The size and makeup of the aspirational 14% differs per country. What they have in common however, I believe, is that they are a much better target demographic than the ubiquitous “everybody”. Especially, as aspiration is not necessarily bound to other demographics. An elderly white male doesn’t have to be more aspirational than a young immigrant girl. In fact, when I look around me in the Netherlands, the opposite might be more true.
With a little twist of focus museums can easily appeal to the aspirational 14%. The luxury of the collections, the educational value of the expositions, the glamour of culture and art, the rich network of other visitors.
Contrasting two contemporary advertisements in Amsterdam. Left: The poster for the new Peter the Great exhibition in the Hermitage at best triggers the intellect of the chosen few. Right: The poster of the National Ballet’s Romeo and Juliet clearly aims at other emotions.
And brand identity
Aspiration is a convincing promise. Magazines such as Intelligent Life and most department stores understand this: they try to appeal to the people that aspire to know more, to travel more, to wear nicer clothes.
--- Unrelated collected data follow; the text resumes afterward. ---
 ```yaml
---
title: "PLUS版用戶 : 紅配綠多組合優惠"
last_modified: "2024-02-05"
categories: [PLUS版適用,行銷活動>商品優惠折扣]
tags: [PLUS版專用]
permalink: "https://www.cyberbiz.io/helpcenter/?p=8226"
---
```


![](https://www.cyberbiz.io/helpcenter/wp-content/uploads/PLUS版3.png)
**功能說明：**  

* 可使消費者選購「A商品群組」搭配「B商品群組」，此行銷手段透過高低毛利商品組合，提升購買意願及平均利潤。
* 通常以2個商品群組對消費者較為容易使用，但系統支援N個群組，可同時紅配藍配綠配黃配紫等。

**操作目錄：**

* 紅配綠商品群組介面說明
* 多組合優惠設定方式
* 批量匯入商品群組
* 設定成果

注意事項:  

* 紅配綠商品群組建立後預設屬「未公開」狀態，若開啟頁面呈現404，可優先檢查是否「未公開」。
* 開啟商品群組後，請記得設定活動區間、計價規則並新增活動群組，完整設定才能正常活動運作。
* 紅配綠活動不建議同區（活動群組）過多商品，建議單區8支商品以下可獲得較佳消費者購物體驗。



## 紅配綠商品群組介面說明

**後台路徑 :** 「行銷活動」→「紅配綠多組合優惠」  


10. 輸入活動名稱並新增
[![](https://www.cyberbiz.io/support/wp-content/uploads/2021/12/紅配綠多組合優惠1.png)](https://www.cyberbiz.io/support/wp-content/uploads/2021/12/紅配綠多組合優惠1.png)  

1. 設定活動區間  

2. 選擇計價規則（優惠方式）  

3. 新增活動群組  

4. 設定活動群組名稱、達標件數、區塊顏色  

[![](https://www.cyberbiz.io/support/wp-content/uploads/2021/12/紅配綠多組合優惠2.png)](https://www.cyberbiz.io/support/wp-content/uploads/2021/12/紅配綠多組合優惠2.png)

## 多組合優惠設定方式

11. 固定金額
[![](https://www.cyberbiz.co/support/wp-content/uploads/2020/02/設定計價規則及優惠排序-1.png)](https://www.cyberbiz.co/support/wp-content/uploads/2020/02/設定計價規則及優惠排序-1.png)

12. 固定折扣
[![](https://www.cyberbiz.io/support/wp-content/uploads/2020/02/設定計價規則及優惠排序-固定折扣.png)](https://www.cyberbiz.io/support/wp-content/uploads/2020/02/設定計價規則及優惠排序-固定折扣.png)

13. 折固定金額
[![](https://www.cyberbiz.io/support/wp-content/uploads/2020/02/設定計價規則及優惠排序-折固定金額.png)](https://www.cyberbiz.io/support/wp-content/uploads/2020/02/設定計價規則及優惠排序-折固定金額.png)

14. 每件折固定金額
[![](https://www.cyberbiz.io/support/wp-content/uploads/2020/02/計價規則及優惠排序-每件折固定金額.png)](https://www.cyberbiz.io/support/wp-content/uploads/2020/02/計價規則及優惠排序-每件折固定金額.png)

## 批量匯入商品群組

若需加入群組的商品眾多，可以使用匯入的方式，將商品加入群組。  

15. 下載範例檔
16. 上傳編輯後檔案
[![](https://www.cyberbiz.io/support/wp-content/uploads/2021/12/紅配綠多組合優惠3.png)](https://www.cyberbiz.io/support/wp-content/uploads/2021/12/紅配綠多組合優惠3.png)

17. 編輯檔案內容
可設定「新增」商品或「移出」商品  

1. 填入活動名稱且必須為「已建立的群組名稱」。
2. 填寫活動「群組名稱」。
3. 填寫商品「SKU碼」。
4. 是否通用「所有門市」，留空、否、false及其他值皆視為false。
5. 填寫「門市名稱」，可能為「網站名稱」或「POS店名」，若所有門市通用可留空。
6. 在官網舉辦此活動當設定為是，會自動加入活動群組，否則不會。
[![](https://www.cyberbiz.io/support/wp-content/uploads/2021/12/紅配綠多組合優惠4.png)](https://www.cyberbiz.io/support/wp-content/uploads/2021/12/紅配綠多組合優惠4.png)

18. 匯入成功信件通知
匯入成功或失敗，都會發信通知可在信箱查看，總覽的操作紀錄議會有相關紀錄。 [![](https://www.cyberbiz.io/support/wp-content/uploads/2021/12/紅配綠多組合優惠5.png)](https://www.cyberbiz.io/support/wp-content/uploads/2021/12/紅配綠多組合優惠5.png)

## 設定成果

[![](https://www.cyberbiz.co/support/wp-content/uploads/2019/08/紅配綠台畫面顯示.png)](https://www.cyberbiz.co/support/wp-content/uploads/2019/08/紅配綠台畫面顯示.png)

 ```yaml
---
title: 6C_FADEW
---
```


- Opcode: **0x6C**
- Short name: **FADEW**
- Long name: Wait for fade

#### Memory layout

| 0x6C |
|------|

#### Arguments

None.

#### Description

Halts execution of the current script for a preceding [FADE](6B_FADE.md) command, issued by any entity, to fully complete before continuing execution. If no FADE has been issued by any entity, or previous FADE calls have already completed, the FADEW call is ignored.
This is not you, but we promise this could be you.
Compare the two posters above. Unlike Romeo and Juliet, Peter the Great lived in Amsterdam and his presence can still be felt in street names, buildings, etc. The tsar had many highly-desirable qualities that you can strive for yourself, and he did do things that appeal to the imagination. Knowing the Hermitage, I’m sure even the exhibition is worth going to. Unfortunately, aspiration is lacking from the advertisement.
Romeo and Juliet, by the National Ballet, is a completely different story. Gold! Love! Skill! Dance! Beauty! Cycling through the city you can see people look at the poster and dream. I wish I was the guy/girl! (And I’m sure the disappointment when trying to buy a ticket, 50+ euros! Aspiration doesn’t come cheap…)
Recently one of my favourite designers Robin Stam (full disclosure: I have worked and will work with him) presented the new brand identity for Museum de Lakenhal in Leiden. It looks like a very simple identity, which means it’s probably very good. What I like is that it is modern without trying to be the popular kid. It’s centred on the collection and the glossy logo on the stationary and business cards gives it an almost royal feel. It’s a pleasant change away from the bold sans-serif logos that seem rampant nowadays. One might even call it traditional.
It’s not. It’s aspirational. When I read authors about museums I want to visit the almost mythical places they describe, full of dreams and wonder and objects that tell a story. It’s the closest I can be to being an explorer and inventor (my foremost aspiration). Museums are not about selling to the masses, they’re about selling dreams.